A.R. That’s great. I really like how, you were able to yknow get those images of that building, like you said, and you didn’t know it was going to go until it’s starting and it’s kind of beyond repair now, at least the way it used to be, and the fact that you were, you got those images, but not only did you get the images but you got the images not thinking about that, you got them, kind of just trying to capture the essence of the building.…
A.R. ….And, so I think that those images might be really valuable later on, you know, like….
A.R. …. considering architecture of that time and, what it meant to you, kinda like the newness and the excitement around them and everything. So that’s captured in the photograph and that’s really special….
A.R. ….So, thank you, that’s great, so on to question four so… In the past I’ve seen that much of your work has featured women, or at least bodies of the female form. So, as someone who works with the female body and as someone also who identifies also as a female artist, how do you think ideas of women, gender and identity are considered within this local art community, is there something that’s special about the Victoria art scene when they consider ideas of women identity, or?
M.G. I don’t know that I can really speak for the Victoria art scene….

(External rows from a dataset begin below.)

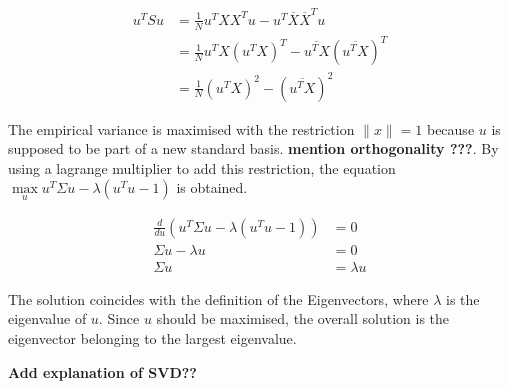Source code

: \documentclass[a4paper, 11pt]{article}
\begin{document}
\begin{align*}
u^T S u & = \frac{1}{N} u^T X X^T u - u^T \overline{X} \overline{X}^T u \\
& = \frac{1}{N} u^T X (u^T X)^T  -  \overline{u^TX} (\overline{u^TX})^T  \\
& = \frac{1}{N} (u^T X)^2 - (\overline{u^TX})^2
\end{align*}

The empirical variance is maximised with the restriction $\parallel x \parallel = 1$ because $u$ is supposed to be part of a new standard basis. \textbf{mention orthogonality ???}. By using a lagrange multiplier to add this restriction, the equation $\max\limits_{u} u^T \Sigma u - \lambda(u^T u - 1)$ is obtained.

\begin{align*}
 \frac{d}{du} (u^T \Sigma u - \lambda(u^T u - 1)) & = 0 \\
 \Sigma u - \lambda u & = 0 \\
 \Sigma u & = \lambda u 
\end{align*}

The solution coincides with the definition of the Eigenvectors, where $\lambda$ is the eigenvalue of $u$. Since $u$ should be maximised, the overall solution is the eigenvector belonging to the largest eigenvalue.

\textbf{Add explanation of SVD??}
\end{document}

M.G. ….because I still feel like a new person here but….
M.G. …. the Community Arts Council put on an exhibition earlier this year, to feature women’s art, and I participated in that and it was fun and I felt, I kinda felt a bit like it was back in the 80s or 70s maybe, and I do wonder, I have been wondering lately “where did feminism go?” because, young women don’t seem to think about it very much anymore I mean I guess they’re enjoying the product of our efforts….
M.G. ….but, they can do what they want now, you know you can have it all [laughter]. Family and career and work and be respected in the workplace and so it brought a lot back for me participating in that exhibition, but it’s not really a happy thing….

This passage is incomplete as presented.